Saved entries
::::::::::

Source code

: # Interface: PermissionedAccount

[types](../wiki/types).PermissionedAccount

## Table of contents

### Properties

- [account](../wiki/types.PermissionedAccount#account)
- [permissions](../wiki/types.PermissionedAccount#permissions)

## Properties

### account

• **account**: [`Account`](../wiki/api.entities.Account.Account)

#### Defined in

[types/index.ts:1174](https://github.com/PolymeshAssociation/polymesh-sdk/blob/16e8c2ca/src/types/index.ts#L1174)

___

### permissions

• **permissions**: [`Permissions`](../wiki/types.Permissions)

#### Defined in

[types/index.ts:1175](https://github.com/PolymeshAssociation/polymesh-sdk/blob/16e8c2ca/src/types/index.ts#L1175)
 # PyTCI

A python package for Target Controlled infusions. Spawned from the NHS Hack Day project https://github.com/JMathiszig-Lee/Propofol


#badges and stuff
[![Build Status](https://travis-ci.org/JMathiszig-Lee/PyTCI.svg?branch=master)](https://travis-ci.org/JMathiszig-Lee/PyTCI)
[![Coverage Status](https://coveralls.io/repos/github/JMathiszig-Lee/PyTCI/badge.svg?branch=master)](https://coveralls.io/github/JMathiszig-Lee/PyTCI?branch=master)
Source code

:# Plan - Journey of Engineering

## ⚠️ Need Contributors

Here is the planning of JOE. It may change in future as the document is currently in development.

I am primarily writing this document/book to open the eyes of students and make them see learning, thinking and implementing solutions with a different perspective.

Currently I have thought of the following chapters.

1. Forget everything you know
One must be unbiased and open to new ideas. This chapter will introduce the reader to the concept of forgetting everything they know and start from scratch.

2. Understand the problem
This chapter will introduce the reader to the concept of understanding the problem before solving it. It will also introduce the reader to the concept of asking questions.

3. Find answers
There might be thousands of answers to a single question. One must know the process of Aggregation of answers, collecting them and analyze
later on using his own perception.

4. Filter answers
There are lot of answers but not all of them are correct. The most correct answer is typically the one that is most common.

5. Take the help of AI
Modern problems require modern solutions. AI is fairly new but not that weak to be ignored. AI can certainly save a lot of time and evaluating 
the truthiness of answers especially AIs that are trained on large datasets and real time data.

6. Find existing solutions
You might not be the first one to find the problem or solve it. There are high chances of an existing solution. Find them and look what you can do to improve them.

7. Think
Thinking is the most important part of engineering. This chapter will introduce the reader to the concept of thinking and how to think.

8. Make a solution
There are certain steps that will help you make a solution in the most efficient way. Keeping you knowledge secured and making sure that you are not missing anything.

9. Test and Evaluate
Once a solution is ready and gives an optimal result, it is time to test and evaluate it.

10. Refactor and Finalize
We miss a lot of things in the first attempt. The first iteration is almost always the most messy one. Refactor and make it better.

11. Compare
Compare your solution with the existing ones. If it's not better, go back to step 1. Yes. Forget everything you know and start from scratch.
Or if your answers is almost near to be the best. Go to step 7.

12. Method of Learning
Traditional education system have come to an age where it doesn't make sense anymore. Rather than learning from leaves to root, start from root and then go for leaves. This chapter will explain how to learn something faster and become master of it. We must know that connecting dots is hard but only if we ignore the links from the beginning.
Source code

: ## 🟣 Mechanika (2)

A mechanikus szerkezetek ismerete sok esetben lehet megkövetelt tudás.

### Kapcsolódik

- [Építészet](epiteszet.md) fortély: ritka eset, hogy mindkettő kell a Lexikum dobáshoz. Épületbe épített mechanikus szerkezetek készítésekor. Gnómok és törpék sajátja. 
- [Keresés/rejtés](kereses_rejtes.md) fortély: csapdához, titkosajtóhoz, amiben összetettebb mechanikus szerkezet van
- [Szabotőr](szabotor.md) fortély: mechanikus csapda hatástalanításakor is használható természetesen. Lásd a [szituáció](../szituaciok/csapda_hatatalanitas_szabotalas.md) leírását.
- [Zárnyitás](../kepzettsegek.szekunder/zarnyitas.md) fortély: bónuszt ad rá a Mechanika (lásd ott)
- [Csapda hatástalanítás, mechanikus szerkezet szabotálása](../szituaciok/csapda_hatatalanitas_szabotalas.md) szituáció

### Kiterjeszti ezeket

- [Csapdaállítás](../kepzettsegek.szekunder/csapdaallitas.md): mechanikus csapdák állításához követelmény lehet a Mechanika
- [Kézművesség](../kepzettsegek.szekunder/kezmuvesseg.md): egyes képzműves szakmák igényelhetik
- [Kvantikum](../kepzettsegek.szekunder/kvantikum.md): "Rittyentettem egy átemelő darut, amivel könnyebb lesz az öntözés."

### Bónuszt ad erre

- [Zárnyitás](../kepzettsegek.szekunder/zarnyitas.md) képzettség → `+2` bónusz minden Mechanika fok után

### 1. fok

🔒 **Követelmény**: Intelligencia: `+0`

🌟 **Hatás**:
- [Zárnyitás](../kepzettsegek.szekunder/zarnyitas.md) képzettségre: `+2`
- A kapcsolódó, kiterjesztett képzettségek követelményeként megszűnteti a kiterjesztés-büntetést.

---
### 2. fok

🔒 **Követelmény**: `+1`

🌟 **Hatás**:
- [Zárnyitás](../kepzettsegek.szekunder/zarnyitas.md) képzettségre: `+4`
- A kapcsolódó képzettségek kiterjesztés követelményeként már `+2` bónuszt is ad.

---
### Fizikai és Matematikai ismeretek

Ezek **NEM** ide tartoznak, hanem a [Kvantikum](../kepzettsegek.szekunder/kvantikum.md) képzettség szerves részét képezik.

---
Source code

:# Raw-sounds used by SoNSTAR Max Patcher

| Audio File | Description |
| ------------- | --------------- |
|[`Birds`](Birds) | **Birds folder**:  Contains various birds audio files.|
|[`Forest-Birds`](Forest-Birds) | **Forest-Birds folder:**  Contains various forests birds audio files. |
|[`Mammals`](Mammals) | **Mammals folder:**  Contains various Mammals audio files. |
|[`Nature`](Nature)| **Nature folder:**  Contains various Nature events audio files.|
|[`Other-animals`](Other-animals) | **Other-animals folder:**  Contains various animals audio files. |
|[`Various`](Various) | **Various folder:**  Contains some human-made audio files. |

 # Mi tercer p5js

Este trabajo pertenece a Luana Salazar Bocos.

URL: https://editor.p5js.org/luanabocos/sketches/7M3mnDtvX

::::::::::

Instructions to follow –
Starting with the line with "6. Find existing solutions" above and going on through the line with "10. Refactor and Finalize", transcribe every line exactly, both ends included, and add nothing.

Response box –
6. Find existing solutions
You might not be the first one to find the problem or solve it. There are high chances of an existing solution. Find them and look what you can do to improve them.

7. Think
Thinking is the most important part of engineering. This chapter will introduce the reader to the concept of thinking and how to think.

8. Make a solution
There are certain steps that will help you make a solution in the most efficient way. Keeping you knowledge secured and making sure that you are not missing anything.

9. Test and Evaluate
Once a solution is ready and gives an optimal result, it is time to test and evaluate it.

10. Refactor and Finalize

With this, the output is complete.